## TASK INSTRUCTIONS
From the records below, please repeat exactly the line that has "to be anomalous", the line that has "int | Determine", and every line between them, and nothing else.

## SUPPLIED RECORDS
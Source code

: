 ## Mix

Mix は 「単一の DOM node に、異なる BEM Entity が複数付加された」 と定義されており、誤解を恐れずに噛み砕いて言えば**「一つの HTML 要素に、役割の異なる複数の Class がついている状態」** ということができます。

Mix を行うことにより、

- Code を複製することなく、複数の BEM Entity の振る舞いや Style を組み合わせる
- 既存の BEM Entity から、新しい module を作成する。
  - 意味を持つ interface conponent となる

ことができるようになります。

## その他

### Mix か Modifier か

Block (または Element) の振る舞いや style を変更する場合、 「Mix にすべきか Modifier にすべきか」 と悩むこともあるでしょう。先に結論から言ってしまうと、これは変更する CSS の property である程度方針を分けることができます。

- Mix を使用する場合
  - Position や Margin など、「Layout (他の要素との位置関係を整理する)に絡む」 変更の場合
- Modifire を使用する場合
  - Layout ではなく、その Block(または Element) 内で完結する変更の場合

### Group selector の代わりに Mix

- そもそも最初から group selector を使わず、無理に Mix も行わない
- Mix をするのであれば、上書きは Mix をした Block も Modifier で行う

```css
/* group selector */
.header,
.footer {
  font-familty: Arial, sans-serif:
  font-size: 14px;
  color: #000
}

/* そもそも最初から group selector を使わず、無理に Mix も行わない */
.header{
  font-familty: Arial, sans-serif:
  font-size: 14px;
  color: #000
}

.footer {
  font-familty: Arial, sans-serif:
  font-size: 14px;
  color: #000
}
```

* * *

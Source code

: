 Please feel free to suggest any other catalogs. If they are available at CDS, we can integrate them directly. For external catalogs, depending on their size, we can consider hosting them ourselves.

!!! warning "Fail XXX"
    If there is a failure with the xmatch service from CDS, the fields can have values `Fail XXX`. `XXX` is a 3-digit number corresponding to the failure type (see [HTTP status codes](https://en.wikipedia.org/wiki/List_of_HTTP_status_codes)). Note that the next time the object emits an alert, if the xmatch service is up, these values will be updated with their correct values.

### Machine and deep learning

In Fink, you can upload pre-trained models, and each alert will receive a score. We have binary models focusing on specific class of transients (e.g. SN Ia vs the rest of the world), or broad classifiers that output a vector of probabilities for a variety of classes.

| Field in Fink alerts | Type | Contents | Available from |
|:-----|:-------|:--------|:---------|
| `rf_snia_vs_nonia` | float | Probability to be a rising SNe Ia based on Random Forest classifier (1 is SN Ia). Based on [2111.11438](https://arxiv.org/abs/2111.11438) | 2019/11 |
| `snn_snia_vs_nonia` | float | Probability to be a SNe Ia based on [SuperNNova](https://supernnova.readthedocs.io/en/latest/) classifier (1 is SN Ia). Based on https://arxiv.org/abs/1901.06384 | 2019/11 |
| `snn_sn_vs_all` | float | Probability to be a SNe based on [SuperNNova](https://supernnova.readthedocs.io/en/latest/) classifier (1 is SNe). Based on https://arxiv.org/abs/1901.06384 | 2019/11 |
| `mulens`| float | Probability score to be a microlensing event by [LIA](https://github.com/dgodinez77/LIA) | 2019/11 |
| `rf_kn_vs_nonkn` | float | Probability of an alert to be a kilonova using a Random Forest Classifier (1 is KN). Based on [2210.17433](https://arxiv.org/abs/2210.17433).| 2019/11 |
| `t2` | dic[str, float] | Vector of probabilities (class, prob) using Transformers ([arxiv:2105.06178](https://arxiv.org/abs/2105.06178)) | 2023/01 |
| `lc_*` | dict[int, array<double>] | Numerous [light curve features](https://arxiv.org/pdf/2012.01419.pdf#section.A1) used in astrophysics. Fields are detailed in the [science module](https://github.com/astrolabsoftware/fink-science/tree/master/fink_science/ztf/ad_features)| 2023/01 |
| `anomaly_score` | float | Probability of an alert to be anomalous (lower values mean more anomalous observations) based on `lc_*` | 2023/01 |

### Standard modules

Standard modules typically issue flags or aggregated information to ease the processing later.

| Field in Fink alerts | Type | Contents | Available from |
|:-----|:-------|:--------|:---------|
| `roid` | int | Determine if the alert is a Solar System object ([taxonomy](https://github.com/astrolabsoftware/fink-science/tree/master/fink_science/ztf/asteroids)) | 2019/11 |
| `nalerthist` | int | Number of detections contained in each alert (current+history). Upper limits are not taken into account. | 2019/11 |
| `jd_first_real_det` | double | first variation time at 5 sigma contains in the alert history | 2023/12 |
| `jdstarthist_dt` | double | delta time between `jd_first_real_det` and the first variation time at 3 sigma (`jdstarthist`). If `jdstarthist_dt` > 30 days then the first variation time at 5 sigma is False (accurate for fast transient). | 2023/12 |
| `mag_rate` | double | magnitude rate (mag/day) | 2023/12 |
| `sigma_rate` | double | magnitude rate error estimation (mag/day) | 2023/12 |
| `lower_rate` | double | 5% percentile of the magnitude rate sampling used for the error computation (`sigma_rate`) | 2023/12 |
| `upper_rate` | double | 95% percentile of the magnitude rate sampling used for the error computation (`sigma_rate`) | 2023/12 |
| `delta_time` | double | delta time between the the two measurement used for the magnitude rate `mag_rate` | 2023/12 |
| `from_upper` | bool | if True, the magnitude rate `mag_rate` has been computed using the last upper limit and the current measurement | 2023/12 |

## RESPONSE
| `anomaly_score` | float | Probability of an alert to be anomalous (lower values mean more anomalous observations) based on `lc_*` | 2023/01 |

### Standard modules

Standard modules typically issue flags or aggregated information to ease the processing later.

| Field in Fink alerts | Type | Contents | Available from |
|:-----|:-------|:--------|:---------|
| `roid` | int | Determine if the alert is a Solar System object ([taxonomy](https://github.com/astrolabsoftware/fink-science/tree/master/fink_science/ztf/asteroids)) | 2019/11 |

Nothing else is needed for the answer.